▶ What you need to do
Write out all the data verbatim. Skip images.
**********
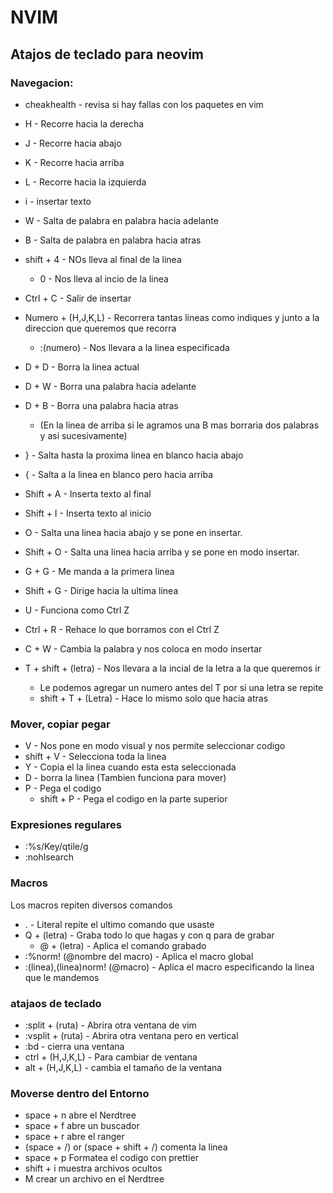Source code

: # **NVIM**
## **Atajos de teclado para neovim**
### **Navegacion:**

* cheakhealth - revisa si hay fallas con los paquetes en vim

* H - Recorre hacia la derecha
* J - Recorre hacia abajo
* K - Recorre hacia arriba
* L - Recorre hacia la izquierda 
* i - insertar texto
* W - Salta de palabra en palabra hacia adelante
* B - Salta de palabra en palabra hacia atras
* shift + 4 - NOs lleva al final de la linea
  - 0 - Nos lleva al incio de la linea
* Ctrl + C - Salir de insertar
* Numero + (H,J,K,L) - Recorrera tantas lineas como indiques y junto a la direccion que queremos que recorra
  - :(numero) - Nos llevara a la linea especificada
* D + D - Borra la linea actual
* D + W - Borra una palabra hacia adelante
* D + B - Borra una palabra hacia atras
  - (En la linea de arriba si le agramos una B mas borraria dos palabras y asi sucesivamente)
* } - Salta hasta la proxima linea en blanco hacia abajo
* { - Salta a la linea en blanco pero hacia arriba
* Shift + A - Inserta texto al final
* Shift + I - Inserta texto al inicio
* O - Salta una linea hacia abajo y se pone en insertar.
* Shift + O - Salta una linea hacia arriba y se pone en modo insertar.
* G + G - Me manda a la primera linea
* Shift + G - Dirige hacia la ultima linea
* U - Funciona como Ctrl Z
* Ctrl + R - Rehace lo que borramos con el Ctrl Z
* C + W - Cambia la palabra y nos coloca en modo insertar
* T + shift + (letra) - Nos llevara a la incial de la letra a la que queremos ir
  - Le podemos agregar un numero antes del T por si una letra se repite
  - shift + T + (Letra) - Hace lo mismo solo que hacia atras

### **Mover, copiar pegar**
* V - Nos pone en modo visual y nos permite seleccionar codigo
* shift + V - Selecciona toda la linea
* Y - Copia el la linea cuando esta esta seleccionada
* D - borra la linea (Tambien funciona para mover)
* P - Pega el codigo
  - shift + P - Pega el codigo en la parte superior

### **Expresiones regulares**
* :%s/Key/qtile/g
* :nohlsearch
### **Macros**
Los macros repiten diversos comandos
* . - Literal repite el ultimo comando que usaste
* Q + (letra) - Graba todo lo que hagas y con q para de grabar
  - @ + (letra) - Aplica el comando grabado
* :%norm! (@nombre del macro) - Aplica el macro global
* :(linea),(linea)norm! (@macro) - Aplica el macro especificando la linea que le mandemos
### **atajaos de teclado**
* :split + (ruta) - Abrira otra ventana de vim
* :vsplit + (ruta) - Abrira otra ventana pero en vertical 
* :bd - cierra una ventana
* ctrl + (H,J,K,L) - Para cambiar de ventana
* alt + (H,J,K,L) - cambia el tamaño de la ventana

### **Moverse dentro del Entorno**
* space + n abre el Nerdtree
* space + f abre un buscador
* space + r abre el ranger
* (space + /) or (space + shift + /) comenta la linea
* space + p Formatea el codigo con prettier
* shift + i muestra archivos ocultos
* M crear un archivo en el Nerdtree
**********
▶ Answer section
Source code

: # **NVIM**
## **Atajos de teclado para neovim**
### **Navegacion:**

* cheakhealth - revisa si hay fallas con los paquetes en vim

* H - Recorre hacia la derecha
* J - Recorre hacia abajo
* K - Recorre hacia arriba
* L - Recorre hacia la izquierda 
* i - insertar texto
* W - Salta de palabra en palabra hacia adelante
* B - Salta de palabra en palabra hacia atras
* shift + 4 - NOs lleva al final de la linea
  - 0 - Nos lleva al incio de la linea
* Ctrl + C - Salir de insertar
* Numero + (H,J,K,L) - Recorrera tantas lineas como indiques y junto a la direccion que queremos que recorra
  - :(numero) - Nos llevara a la linea especificada
* D + D - Borra la linea actual
* D + W - Borra una palabra hacia adelante
* D + B - Borra una palabra hacia atras
  - (En la linea de arriba si le agramos una B mas borraria dos palabras y asi sucesivamente)
* } - Salta hasta la proxima linea en blanco hacia abajo
* { - Salta a la linea en blanco pero hacia arriba
* Shift + A - Inserta texto al final
* Shift + I - Inserta texto al inicio
* O - Salta una linea hacia abajo y se pone en insertar.
* Shift + O - Salta una linea hacia arriba y se pone en modo insertar.
* G + G - Me manda a la primera linea
* Shift + G - Dirige hacia la ultima linea
* U - Funciona como Ctrl Z
* Ctrl + R - Rehace lo que borramos con el Ctrl Z
* C + W - Cambia la palabra y nos coloca en modo insertar
* T + shift + (letra) - Nos llevara a la incial de la letra a la que queremos ir
  - Le podemos agregar un numero antes del T por si una letra se repite
  - shift + T + (Letra) - Hace lo mismo solo que hacia atras

### **Mover, copiar pegar**
* V - Nos pone en modo visual y nos permite seleccionar codigo
* shift + V - Selecciona toda la linea
* Y - Copia el la linea cuando esta esta seleccionada
* D - borra la linea (Tambien funciona para mover)
* P - Pega el codigo
  - shift + P - Pega el codigo en la parte superior

### **Expresiones regulares**
* :%s/Key/qtile/g
* :nohlsearch
### **Macros**
Los macros repiten diversos comandos
* . - Literal repite el ultimo comando que usaste
* Q + (letra) - Graba todo lo que hagas y con q para de grabar
  - @ + (letra) - Aplica el comando grabado
* :%norm! (@nombre del macro) - Aplica el macro global
* :(linea),(linea)norm! (@macro) - Aplica el macro especificando la linea que le mandemos
### **atajaos de teclado**
* :split + (ruta) - Abrira otra ventana de vim
* :vsplit + (ruta) - Abrira otra ventana pero en vertical 
* :bd - cierra una ventana
* ctrl + (H,J,K,L) - Para cambiar de ventana
* alt + (H,J,K,L) - cambia el tamaño de la ventana

### **Moverse dentro del Entorno**
* space + n abre el Nerdtree
* space + f abre un buscador
* space + r abre el ranger
* (space + /) or (space + shift + /) comenta la linea
* space + p Formatea el codigo con prettier
* shift + i muestra archivos ocultos
* M crear un archivo en el Nerdtree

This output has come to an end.